We binned athletes into five groups: >87 mph, 84-87 mph, 81-84 mph, 75-78 mph, and 75- mph. Our lowest velocity recorded was 69 mph. These were all judged under a similarly-corrected alpha level using a Bonferroni correction.
Kinematic velocities are where we see some obvious differences. From the slowest group to the fastest, trunk angular velocity, elbow extension angular velocity, and lead knee-extension velocity all saw significant increases.
Simply put: rotate faster and make your lead leg block better.
Looking at the kinetics of those who threw slow and those who threw hard, we see confirmation that throwing harder results in more stress on the arm. Even normalizing for height and weight, we see significant increases in all torques except for elbow flexion torque.
Again—throwing harder is significantly correlated with increased torques on the arm.
What if we normalize for velocity to create a velocity-to-stress efficiency metric? A higher number would mean that you are more efficient—that is you generate more velocity per unit of stress. A lower number means you are getting less velocity per unit of stress.
Here we see that all efficiencies go down in the group that threw harder. The harder you throw, the less efficient your mechanics become. Although the changes were not significant (possibly due to the smaller sample size of the two groups), the results are still interesting.
What could that mean?
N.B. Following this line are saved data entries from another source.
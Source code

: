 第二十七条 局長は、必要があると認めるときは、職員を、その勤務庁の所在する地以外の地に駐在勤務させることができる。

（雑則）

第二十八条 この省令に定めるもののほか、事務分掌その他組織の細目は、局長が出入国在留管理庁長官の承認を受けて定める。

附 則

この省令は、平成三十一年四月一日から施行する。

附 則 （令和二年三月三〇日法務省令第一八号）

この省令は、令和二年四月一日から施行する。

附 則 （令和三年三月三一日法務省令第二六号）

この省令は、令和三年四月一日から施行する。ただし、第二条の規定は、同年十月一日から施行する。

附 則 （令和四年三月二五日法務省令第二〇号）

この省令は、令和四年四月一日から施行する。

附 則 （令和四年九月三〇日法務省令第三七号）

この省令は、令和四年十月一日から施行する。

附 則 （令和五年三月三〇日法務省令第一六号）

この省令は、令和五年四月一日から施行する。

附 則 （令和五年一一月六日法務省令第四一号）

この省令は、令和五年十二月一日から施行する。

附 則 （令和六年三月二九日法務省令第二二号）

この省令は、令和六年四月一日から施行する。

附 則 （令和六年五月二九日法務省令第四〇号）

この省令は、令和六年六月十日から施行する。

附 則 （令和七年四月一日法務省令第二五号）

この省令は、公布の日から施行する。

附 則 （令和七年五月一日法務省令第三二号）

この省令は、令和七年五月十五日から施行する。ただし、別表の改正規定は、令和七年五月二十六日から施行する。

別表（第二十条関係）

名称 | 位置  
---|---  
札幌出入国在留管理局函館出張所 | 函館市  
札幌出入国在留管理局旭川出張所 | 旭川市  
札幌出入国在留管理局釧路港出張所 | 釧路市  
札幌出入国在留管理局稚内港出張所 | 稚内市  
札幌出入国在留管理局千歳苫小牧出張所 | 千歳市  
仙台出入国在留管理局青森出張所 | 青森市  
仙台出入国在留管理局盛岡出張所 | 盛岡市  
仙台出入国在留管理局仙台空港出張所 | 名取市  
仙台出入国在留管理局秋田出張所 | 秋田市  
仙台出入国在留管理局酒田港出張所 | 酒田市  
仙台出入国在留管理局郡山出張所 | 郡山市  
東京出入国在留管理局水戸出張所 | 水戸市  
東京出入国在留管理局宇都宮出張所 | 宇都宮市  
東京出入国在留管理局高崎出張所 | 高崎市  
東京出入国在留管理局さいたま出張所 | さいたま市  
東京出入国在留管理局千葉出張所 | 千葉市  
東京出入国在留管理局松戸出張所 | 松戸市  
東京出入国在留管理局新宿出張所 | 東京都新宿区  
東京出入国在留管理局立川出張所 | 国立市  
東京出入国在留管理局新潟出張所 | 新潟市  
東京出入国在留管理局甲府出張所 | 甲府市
It’s difficult to say, but perhaps as you throw harder, mechanics become less efficient mechanics. Intra-athlete testing of throwing at 50% intent all the way up to 100% intent could provide additional insight to this. This is something we’ll continue to look at as we have more high-level pitchers throw in our lab.
Now, let’s look at lefties versus righties.
Positionally, no differences stand out. From a mechanical standpoint lefties and righties move about the same.
Looking at the kinetics, we see something interesting. When normalizing for height and weight, varus torque, shoulder internal rotation, and shoulder adduction torque were all significantly lower in lefties.
Interestingly, average velocity by lefties was lower, which could have led to the reduced torques. When factoring in velocity, only varus torque velo efficiency was significantly correlated—which is still impressive. Lefties averaged 16.1 mph per unit of varus stress, whereas righties only got 13.2 mph per unit of varus stress.
What this means is that if you’re a righty and your arm hurts, you should consider throwing with your left arm. Is that how that works?
It’s worth noting that the sample size of lefties was on the lower side (n=25), so a larger sample size could provide us with more insight into these differences.
There’s a lot we can take away from this information. We’ve shown that the faster you move, the more likely you are to throw hard. The harder you throw, the higher the torques on your arm. We’ve quantitatively shown that pulling off the ball can lead to an increase in torques on the arm.
But there are still a lot of unanswered questions.
We weren’t able to correlate any positional metrics with throwing hard. Beyond kinematic velocities, we weren’t able to really see why people throw hard.
There’s also an abundance of other metrics that we haven’t looked at. Timing and sequencing obviously plays a huge role in the delivery, which we didn’t address. We didn’t look at anything in the glove arm—can we quantify positive disconnection? Those are just two ideas to start.
The metrics examined here were generated by an older version of our pipeline. In the newer version, we hope to better answer these questions and look at some other metrics that we think could be interesting.
The pitching motion is incredibly complex system that’s reliant on many factors: strength, speed, timing, flexibility, and many others. Using an ever-expanding list of biomechanical markers and metrics, integrating force plates, and focused research studies, we can continue to enhance our understanding of the pitching motion.
Down the road, initiatives like forward dynamics and more in-depth athlete typing will hopefully provide us with a more complete picture of what makes pitchers throw and what we can do train them. We’re still only at the beginning.